Records from a data source.
------------------------------
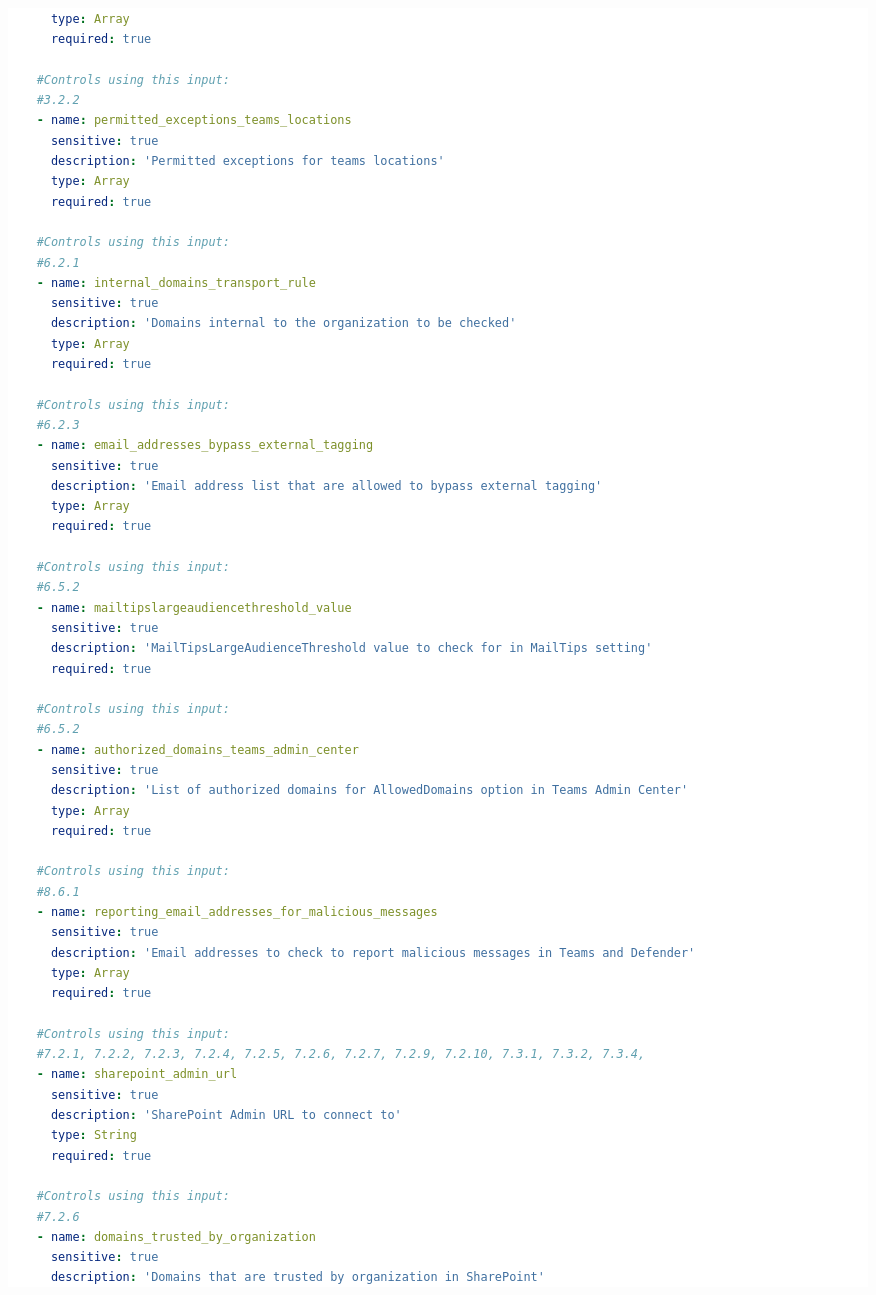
 ```yaml
      type: Array
      required: true

    #Controls using this input:
    #3.2.2
    - name: permitted_exceptions_teams_locations
      sensitive: true
      description: 'Permitted exceptions for teams locations'
      type: Array
      required: true

    #Controls using this input:
    #6.2.1
    - name: internal_domains_transport_rule
      sensitive: true
      description: 'Domains internal to the organization to be checked'
      type: Array
      required: true

    #Controls using this input:
    #6.2.3
    - name: email_addresses_bypass_external_tagging
      sensitive: true
      description: 'Email address list that are allowed to bypass external tagging'
      type: Array
      required: true

    #Controls using this input:
    #6.5.2
    - name: mailtipslargeaudiencethreshold_value
      sensitive: true
      description: 'MailTipsLargeAudienceThreshold value to check for in MailTips setting'
      required: true

    #Controls using this input:
    #6.5.2
    - name: authorized_domains_teams_admin_center
      sensitive: true
      description: 'List of authorized domains for AllowedDomains option in Teams Admin Center'
      type: Array
      required: true

    #Controls using this input:
    #8.6.1
    - name: reporting_email_addresses_for_malicious_messages
      sensitive: true
      description: 'Email addresses to check to report malicious messages in Teams and Defender'
      type: Array
      required: true

    #Controls using this input:
    #7.2.1, 7.2.2, 7.2.3, 7.2.4, 7.2.5, 7.2.6, 7.2.7, 7.2.9, 7.2.10, 7.3.1, 7.3.2, 7.3.4,
    - name: sharepoint_admin_url
      sensitive: true
      description: 'SharePoint Admin URL to connect to'
      type: String
      required: true

    #Controls using this input:
    #7.2.6
    - name: domains_trusted_by_organization
      sensitive: true
      description: 'Domains that are trusted by organization in SharePoint'
```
------------------------------
Work instruction. Please repeat every record above exactly, leaving the pictures out.

Solution to this problem.
 ```yaml
      type: Array
      required: true

    #Controls using this input:
    #3.2.2
    - name: permitted_exceptions_teams_locations
      sensitive: true
      description: 'Permitted exceptions for teams locations'
      type: Array
      required: true

    #Controls using this input:
    #6.2.1
    - name: internal_domains_transport_rule
      sensitive: true
      description: 'Domains internal to the organization to be checked'
      type: Array
      required: true

    #Controls using this input:
    #6.2.3
    - name: email_addresses_bypass_external_tagging
      sensitive: true
      description: 'Email address list that are allowed to bypass external tagging'
      type: Array
      required: true

    #Controls using this input:
    #6.5.2
    - name: mailtipslargeaudiencethreshold_value
      sensitive: true
      description: 'MailTipsLargeAudienceThreshold value to check for in MailTips setting'
      required: true

    #Controls using this input:
    #6.5.2
    - name: authorized_domains_teams_admin_center
      sensitive: true
      description: 'List of authorized domains for AllowedDomains option in Teams Admin Center'
      type: Array
      required: true

    #Controls using this input:
    #8.6.1
    - name: reporting_email_addresses_for_malicious_messages
      sensitive: true
      description: 'Email addresses to check to report malicious messages in Teams and Defender'
      type: Array
      required: true

    #Controls using this input:
    #7.2.1, 7.2.2, 7.2.3, 7.2.4, 7.2.5, 7.2.6, 7.2.7, 7.2.9, 7.2.10, 7.3.1, 7.3.2, 7.3.4,
    - name: sharepoint_admin_url
      sensitive: true
      description: 'SharePoint Admin URL to connect to'
      type: String
      required: true

    #Controls using this input:
    #7.2.6
    - name: domains_trusted_by_organization
      sensitive: true
      description: 'Domains that are trusted by organization in SharePoint'
```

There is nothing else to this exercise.